В Rabbit R1 нашли опасную уязвимость

Группа разработчиков под названием Rabbitude нашла в коде устройства Rabbit R1 уязвимость, из-за которой персональная информация становится доступной для третьих лиц. 

Так, 16 мая специалисты получили доступ к кодовой базе Rabbit R1 и смогли найти «несколько важных жестко запрограммированных ключей API». Используя эти ключи, любой может прочитать ответы устройства на базе искусственного интеллекта (ИИ), в том числе и содержащие личную информацию. 

В Rabbitude отметили, что запросы к ИИ и его ответы, которые проходят через облачную систему обработки Rabbit, содержали конфиденциальную информацию пользователей из ElevenLabs (службы преобразования текста в речь), системы преобразования текста в речь Azure, Yelp (платформы для отзывов) и Google Maps. 

Благодаря уязвимости любой желающий может получить доступ к персональным данным и использовать их для блокировки устройства R1, изменения ответов и многого другого. 

Кроме того, в Rabbitude заявили, что Rabbit знала об этой ошибке безопасности, но не предприняла никаких шагов для устранения проблемы. 
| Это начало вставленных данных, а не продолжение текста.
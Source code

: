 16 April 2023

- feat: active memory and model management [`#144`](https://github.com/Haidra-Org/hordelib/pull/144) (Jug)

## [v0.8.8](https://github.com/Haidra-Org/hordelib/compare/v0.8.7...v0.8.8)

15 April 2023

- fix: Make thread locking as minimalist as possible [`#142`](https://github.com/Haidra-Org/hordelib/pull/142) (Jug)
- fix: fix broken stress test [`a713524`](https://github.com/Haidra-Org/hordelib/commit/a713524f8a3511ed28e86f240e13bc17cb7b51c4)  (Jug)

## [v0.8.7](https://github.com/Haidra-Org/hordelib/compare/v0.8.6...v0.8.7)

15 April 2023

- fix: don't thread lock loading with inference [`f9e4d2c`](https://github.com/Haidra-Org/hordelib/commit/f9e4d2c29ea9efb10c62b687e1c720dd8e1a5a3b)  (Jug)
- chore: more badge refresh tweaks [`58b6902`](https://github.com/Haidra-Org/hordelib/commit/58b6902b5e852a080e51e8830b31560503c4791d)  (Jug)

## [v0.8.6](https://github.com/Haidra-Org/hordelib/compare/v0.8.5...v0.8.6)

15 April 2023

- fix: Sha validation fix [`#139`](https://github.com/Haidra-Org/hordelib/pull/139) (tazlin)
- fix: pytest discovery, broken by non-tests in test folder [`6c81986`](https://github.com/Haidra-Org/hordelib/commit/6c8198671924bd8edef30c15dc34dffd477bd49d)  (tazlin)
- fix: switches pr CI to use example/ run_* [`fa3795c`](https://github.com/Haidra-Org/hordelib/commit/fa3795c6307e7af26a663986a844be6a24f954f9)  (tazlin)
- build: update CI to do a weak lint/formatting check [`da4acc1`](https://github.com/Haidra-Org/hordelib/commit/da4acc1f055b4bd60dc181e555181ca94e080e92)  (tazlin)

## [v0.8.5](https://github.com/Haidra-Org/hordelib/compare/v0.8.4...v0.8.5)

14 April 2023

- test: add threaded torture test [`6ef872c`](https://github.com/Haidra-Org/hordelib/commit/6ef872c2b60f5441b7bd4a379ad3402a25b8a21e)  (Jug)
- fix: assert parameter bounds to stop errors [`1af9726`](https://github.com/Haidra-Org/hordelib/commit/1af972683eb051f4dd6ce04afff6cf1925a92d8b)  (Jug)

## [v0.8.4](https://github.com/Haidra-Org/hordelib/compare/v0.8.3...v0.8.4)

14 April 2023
Ранее в движке Rancher Kubernetes Engine (RKE), широко используемом дистрибутиве Kubernetes, была обнаружена критическая уязвимость. Эта уязвимость, идентифицированная как CVE-2023-32191 и получившая максимальный балл CVSS, равный 10, представляет серьезную угрозу для безопасности и целостности кластеров Kubernetes, управляемых RKE.